KOTA BOGOR, Sabtu (03/01) suaraindonesia-news.com – Ketua Komisi III DPRD Kota Bogor, Heri Cahyono, menegaskan bahwa layanan transportasi publik BisKita Trans Pakuan tidak boleh berhenti beroperasi karena merupakan kebutuhan dasar masyarakat Kota Bogor.
Pernyataan tersebut disampaikan menyusul terhentinya operasional BisKita sejak 1 Januari 2026. Penghentian layanan diketahui terjadi akibat berakhirnya kontrak kerja sama tahunan antara Pemerintah Kota Bogor dengan pihak operator, sementara proses administrasi kontrak baru belum rampung.
“Layanan BisKita ini diperuntukkan bagi warga Kota Bogor dan tidak boleh berhenti.

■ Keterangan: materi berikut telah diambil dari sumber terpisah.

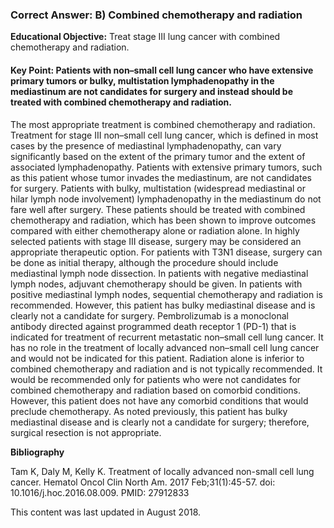 
### Correct Answer: B) Combined chemotherapy and radiation 

**Educational Objective:** Treat stage III lung cancer with combined chemotherapy and radiation.

#### **Key Point:** Patients with non–small cell lung cancer who have extensive primary tumors or bulky, multistation lymphadenopathy in the mediastinum are not candidates for surgery and instead should be treated with combined chemotherapy and radiation.

The most appropriate treatment is combined chemotherapy and radiation. Treatment for stage III non–small cell lung cancer, which is defined in most cases by the presence of mediastinal lymphadenopathy, can vary significantly based on the extent of the primary tumor and the extent of associated lymphadenopathy. Patients with extensive primary tumors, such as this patient whose tumor invades the mediastinum, are not candidates for surgery. Patients with bulky, multistation (widespread mediastinal or hilar lymph node involvement) lymphadenopathy in the mediastinum do not fare well after surgery. These patients should be treated with combined chemotherapy and radiation, which has been shown to improve outcomes compared with either chemotherapy alone or radiation alone.
In highly selected patients with stage III disease, surgery may be considered an appropriate therapeutic option. For patients with T3N1 disease, surgery can be done as initial therapy, although the procedure should include mediastinal lymph node dissection. In patients with negative mediastinal lymph nodes, adjuvant chemotherapy should be given. In patients with positive mediastinal lymph nodes, sequential chemotherapy and radiation is recommended. However, this patient has bulky mediastinal disease and is clearly not a candidate for surgery.
Pembrolizumab is a monoclonal antibody directed against programmed death receptor 1 (PD-1) that is indicated for treatment of recurrent metastatic non–small cell lung cancer. It has no role in the treatment of locally advanced non–small cell lung cancer and would not be indicated for this patient.
Radiation alone is inferior to combined chemotherapy and radiation and is not typically recommended. It would be recommended only for patients who were not candidates for combined chemotherapy and radiation based on comorbid conditions. However, this patient does not have any comorbid conditions that would preclude chemotherapy.
As noted previously, this patient has bulky mediastinal disease and is clearly not a candidate for surgery; therefore, surgical resection is not appropriate.

**Bibliography**

Tam K, Daly M, Kelly K. Treatment of locally advanced non-small cell lung cancer. Hematol Oncol Clin North Am. 2017 Feb;31(1):45-57. doi: 10.1016/j.hoc.2016.08.009. PMID: 27912833

This content was last updated in August 2018.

Transportasi publik adalah kebutuhan masyarakat sehari-hari. Pemerintah kota harus memastikan pelayanan publik berjalan tanpa putus,” tegas Heri.

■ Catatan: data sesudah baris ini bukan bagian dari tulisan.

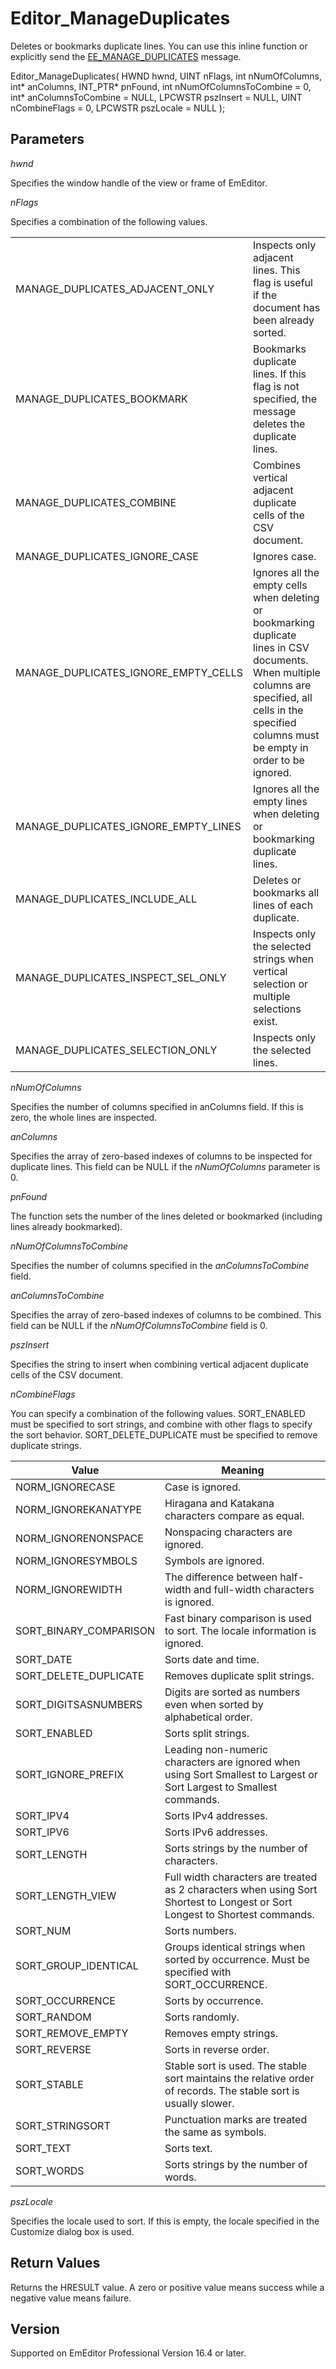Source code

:# Editor\_ManageDuplicates

Deletes or bookmarks duplicate lines. You can use this inline function or explicitly send
the [EE\_MANAGE\_DUPLICATES](../message/ee_manage_duplicates) message.

Editor\_ManageDuplicates( HWND hwnd, UINT nFlags, int nNumOfColumns, int\* anColumns, INT\_PTR\* pnFound, int nNumOfColumnsToCombine = 0, int\* anColumnsToCombine = NULL, LPCWSTR pszInsert = NULL, UINT nCombineFlags = 0, LPCWSTR pszLocale = NULL );

## Parameters

_hwnd_

Specifies the window handle of the view or frame of EmEditor.

_nFlags_

Specifies a combination of the following values.

|     |     |
| --- | --- |
| MANAGE\_DUPLICATES\_ADJACENT\_ONLY | Inspects only adjacent lines. This flag is useful if the document has been already sorted. |
| MANAGE\_DUPLICATES\_BOOKMARK | Bookmarks duplicate lines. If this flag is not specified, the message deletes the duplicate lines. |
| MANAGE\_DUPLICATES\_COMBINE | Combines vertical adjacent duplicate cells of the CSV document. |
| MANAGE\_DUPLICATES\_IGNORE\_CASE | Ignores case. |
| MANAGE\_DUPLICATES\_IGNORE\_EMPTY\_CELLS | Ignores all the empty cells when deleting or bookmarking duplicate lines in CSV documents. When multiple columns are specified, all cells in the specified columns must be empty in order to be ignored. |
| MANAGE\_DUPLICATES\_IGNORE\_EMPTY\_LINES | Ignores all the empty lines when deleting or bookmarking duplicate lines. |
| MANAGE\_DUPLICATES\_INCLUDE\_ALL | Deletes or bookmarks all lines of each duplicate. |
| MANAGE\_DUPLICATES\_INSPECT\_SEL\_ONLY | Inspects only the selected strings when vertical selection or multiple selections exist. |
| MANAGE\_DUPLICATES\_SELECTION\_ONLY | Inspects only the selected lines. |

_nNumOfColumns_

Specifies the number of columns specified in anColumns field. If this is zero, the whole lines are inspected.

_anColumns_

Specifies the array of zero-based indexes of columns to be inspected for duplicate lines. This field can be NULL if the _nNumOfColumns_ parameter is 0.

_pnFound_

The function sets the number of the lines deleted or bookmarked (including lines already bookmarked).

_nNumOfColumnsToCombine_

Specifies the number of columns specified in the _anColumnsToCombine_ field.

_anColumnsToCombine_

Specifies the array of zero-based indexes of columns to be combined. This field can be NULL if the _nNumOfColumnsToCombine_ field is 0.

_pszInsert_

Specifies the string to insert when combining vertical adjacent duplicate cells of the CSV document.

_nCombineFlags_

You can specify a combination of the following values. SORT\_ENABLED must be specified to sort strings, and combine with other flags to specify the sort behavior. SORT\_DELETE\_DUPLICATE must be specified to remove duplicate strings.

| Value | Meaning |
| --- | --- |
| NORM\_IGNORECASE | Case is ignored. |
| NORM\_IGNOREKANATYPE | Hiragana and Katakana characters compare as equal. |
| NORM\_IGNORENONSPACE | Nonspacing characters are ignored. |
| NORM\_IGNORESYMBOLS | Symbols are ignored. |
| NORM\_IGNOREWIDTH | The difference between half-width and full-width characters is ignored. |
| SORT\_BINARY\_COMPARISON | Fast binary comparison is used to sort. The locale information is ignored. |
| SORT\_DATE | Sorts date and time. |
| SORT\_DELETE\_DUPLICATE | Removes duplicate split strings. |
| SORT\_DIGITSASNUMBERS | Digits are sorted as numbers even when sorted by alphabetical order. |
| SORT\_ENABLED | Sorts split strings. |
| SORT\_IGNORE\_PREFIX | Leading non-numeric characters are ignored when using Sort Smallest to Largest or Sort Largest to Smallest commands. |
| SORT\_IPV4 | Sorts IPv4 addresses. |
| SORT\_IPV6 | Sorts IPv6 addresses. |
| SORT\_LENGTH | Sorts strings by the number of characters. |
| SORT\_LENGTH\_VIEW | Full width characters are treated as 2 characters when using Sort Shortest to Longest or Sort Longest to Shortest commands. |
| SORT\_NUM | Sorts numbers. |
| SORT\_GROUP\_IDENTICAL | Groups identical strings when sorted by occurrence. Must be specified with SORT\_OCCURRENCE. |
| SORT\_OCCURRENCE | Sorts by occurrence. |
| SORT\_RANDOM | Sorts randomly. |
| SORT\_REMOVE\_EMPTY | Removes empty strings. |
| SORT\_REVERSE | Sorts in reverse order. |
| SORT\_STABLE | Stable sort is used. The stable sort maintains the relative order of records. The stable sort is usually slower. |
| SORT\_STRINGSORT | Punctuation marks are treated the same as symbols. |
| SORT\_TEXT | Sorts text. |
| SORT\_WORDS | Sorts strings by the number of words. |

_pszLocale_

Specifies the locale used to sort. If this is empty, the locale specified in the Customize dialog box is used.

## Return Values

Returns the HRESULT value. A zero or positive value means success while a negative value means failure.

## Version

Supported on EmEditor Professional Version 16.4 or later.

Heri menilai, persoalan administratif seharusnya tidak berdampak langsung pada masyarakat sebagai pengguna layanan. Ia menegaskan bahwa apabila terjadi gangguan operasional layanan publik, Pemerintah Kota Bogor wajib menyampaikan informasi secara terbuka kepada masyarakat, termasuk menjelaskan penyebab gangguan serta perkiraan waktu normalisasi layanan.
“Jika ada gangguan layanan umum, pemkot harus mengumumkan secara resmi kepada warga. Jelaskan apa penyebabnya dan sampai kapan kondisi itu berlangsung. Transparansi penting agar masyarakat tidak dirugikan,” ujarnya.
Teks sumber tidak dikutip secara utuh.